Back from NC with lots of inspiration

We are back home after spending the past nine days at the wonderful spot in Western NC that our friends, Noel & Patrick own. Their 100+ acres of wooded land has been an inspiration for my imagery for over ten years now. The property is filled with beauty, from the pond where river otters feed on native trout and the wood ducks thrive, to the great diversity of the trees and other plants. The American chestnut leaves I've collected for some of my art work have come from the many sprouts that continue to try to grow from the old root stock. Unfortunately, before the trees reach maturity they'll be stricken by the chestnut blight that was responsible for changing the nature of the eastern forests during the 20h century. This young tree is one I've watched and photographed a number of times in the past couple of years. Sadly at this visit, there's evidence that the blight is taking its toll.






Over the past decade I've taken probably thousands of photographs there, as well as made many drawings and paintings of views both large and small. The place is incredibly beautiful. And now, with Noel and Patrick putting 121 acres of the land into a conservation easement, it will never be developed in the ever increasing breaking up of the mountain land into smaller lots that happens at a seemingly increasing pace in this part of the world.

This trip I spent less time behind my camera and more time sitting in the woods near one of the falls, given the name Dorothy's Falls in honor of Noel's mother. Even through the drought is making quite an impact on the water flow, the spot is still beautiful.

















A number of hemlock trees surround the falls, along with tulip poplar, frasier magnolias, white pines, maples, and many others that I can't identify with my rudimentary skills.

There are also mountain laurel and rhododendron of several types around the falls.  Lots of laurel hells on the property, in fact.  George Ellison wrote about "balds" and "laurel hells" in this Smoky Mt. News article of 2001.

Galax surrounds several of the trees...there's quite a lot of galax throughout the woods.



Almost every day while there I also made a small sketch of a view I saw as I sat on the front porch.  One or both of the dogs were usually out there with me.  The cats would come and go and the hummingbirds zipped around the feeders constantly.

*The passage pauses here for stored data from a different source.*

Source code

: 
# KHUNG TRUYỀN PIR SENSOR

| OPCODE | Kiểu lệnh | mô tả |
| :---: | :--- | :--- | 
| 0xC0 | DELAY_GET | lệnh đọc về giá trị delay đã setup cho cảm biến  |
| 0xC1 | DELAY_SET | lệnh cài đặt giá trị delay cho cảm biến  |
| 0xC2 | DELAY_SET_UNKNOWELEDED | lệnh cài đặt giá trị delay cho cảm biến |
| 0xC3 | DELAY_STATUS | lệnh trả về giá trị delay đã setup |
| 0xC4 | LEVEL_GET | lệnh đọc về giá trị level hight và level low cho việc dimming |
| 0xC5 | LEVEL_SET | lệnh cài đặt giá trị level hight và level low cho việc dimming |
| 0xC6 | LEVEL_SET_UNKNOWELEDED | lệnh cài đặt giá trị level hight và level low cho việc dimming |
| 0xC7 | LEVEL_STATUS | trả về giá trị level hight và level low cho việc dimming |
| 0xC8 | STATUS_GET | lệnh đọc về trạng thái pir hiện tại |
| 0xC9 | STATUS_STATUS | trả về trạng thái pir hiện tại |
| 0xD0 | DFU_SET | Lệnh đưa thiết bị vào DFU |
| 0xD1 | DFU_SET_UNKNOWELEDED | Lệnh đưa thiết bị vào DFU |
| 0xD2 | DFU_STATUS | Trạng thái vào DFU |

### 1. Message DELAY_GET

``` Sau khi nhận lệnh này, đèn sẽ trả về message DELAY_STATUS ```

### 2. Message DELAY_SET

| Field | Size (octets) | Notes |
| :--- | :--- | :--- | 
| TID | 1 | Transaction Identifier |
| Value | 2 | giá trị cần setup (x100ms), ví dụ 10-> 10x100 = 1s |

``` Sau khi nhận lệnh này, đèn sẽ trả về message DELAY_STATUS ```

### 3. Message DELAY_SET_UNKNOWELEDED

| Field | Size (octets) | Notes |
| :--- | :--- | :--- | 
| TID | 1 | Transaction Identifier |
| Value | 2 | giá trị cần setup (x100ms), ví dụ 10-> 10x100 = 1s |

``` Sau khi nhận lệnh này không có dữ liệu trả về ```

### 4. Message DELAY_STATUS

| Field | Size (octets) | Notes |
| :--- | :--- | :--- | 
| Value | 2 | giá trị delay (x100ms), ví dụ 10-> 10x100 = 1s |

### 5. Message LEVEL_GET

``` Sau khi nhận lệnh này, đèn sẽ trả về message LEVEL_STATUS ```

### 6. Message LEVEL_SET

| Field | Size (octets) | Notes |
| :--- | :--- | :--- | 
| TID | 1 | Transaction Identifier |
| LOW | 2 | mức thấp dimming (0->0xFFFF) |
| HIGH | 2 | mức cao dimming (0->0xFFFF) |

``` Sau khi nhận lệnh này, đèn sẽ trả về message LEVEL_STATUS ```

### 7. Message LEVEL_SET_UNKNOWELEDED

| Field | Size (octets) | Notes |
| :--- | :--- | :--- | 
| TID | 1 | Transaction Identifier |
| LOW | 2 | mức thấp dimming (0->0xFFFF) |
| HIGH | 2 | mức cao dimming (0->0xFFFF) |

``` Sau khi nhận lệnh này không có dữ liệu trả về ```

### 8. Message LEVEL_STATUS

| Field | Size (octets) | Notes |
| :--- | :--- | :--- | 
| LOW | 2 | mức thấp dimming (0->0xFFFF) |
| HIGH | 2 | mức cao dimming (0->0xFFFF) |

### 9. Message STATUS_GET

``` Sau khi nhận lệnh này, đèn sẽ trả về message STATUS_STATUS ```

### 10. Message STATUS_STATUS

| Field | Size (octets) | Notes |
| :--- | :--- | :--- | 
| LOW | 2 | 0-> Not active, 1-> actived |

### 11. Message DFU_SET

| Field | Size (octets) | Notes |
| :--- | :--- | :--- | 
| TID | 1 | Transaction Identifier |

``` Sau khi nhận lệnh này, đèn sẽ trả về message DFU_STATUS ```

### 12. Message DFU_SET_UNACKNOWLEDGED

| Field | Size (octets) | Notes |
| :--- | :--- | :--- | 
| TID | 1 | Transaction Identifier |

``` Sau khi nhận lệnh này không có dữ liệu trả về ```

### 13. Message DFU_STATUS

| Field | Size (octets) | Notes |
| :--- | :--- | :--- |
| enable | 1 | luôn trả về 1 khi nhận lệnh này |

Two days were exceptions to these little drawings...last Saturday when I came back to Dahlonega for the opening of our exhibit at Kryder Gallery when I didn't have time to do one, and the view done inside on the evening of the day we went back out into the "real" world so Thomas could pick up some NC pulled pork barbeque at a local market. 

Now, I don't eat that stuff myself since I'm vegetarian! But I surely did enjoy each day's meals of wonderful organically grown vegetables, products of Noel & Patrick's hard labor throughout the growing season!! I think I've eaten my weight in cucumbers and tomatoes over the past few days, along with broccoli, cauliflower, and squash. And, the fruit! Plums, blueberries, and the last of the blackberries, peaches beginning to ripen, and we even found one small Golden Blushing ready to be eaten as we walked through the woods.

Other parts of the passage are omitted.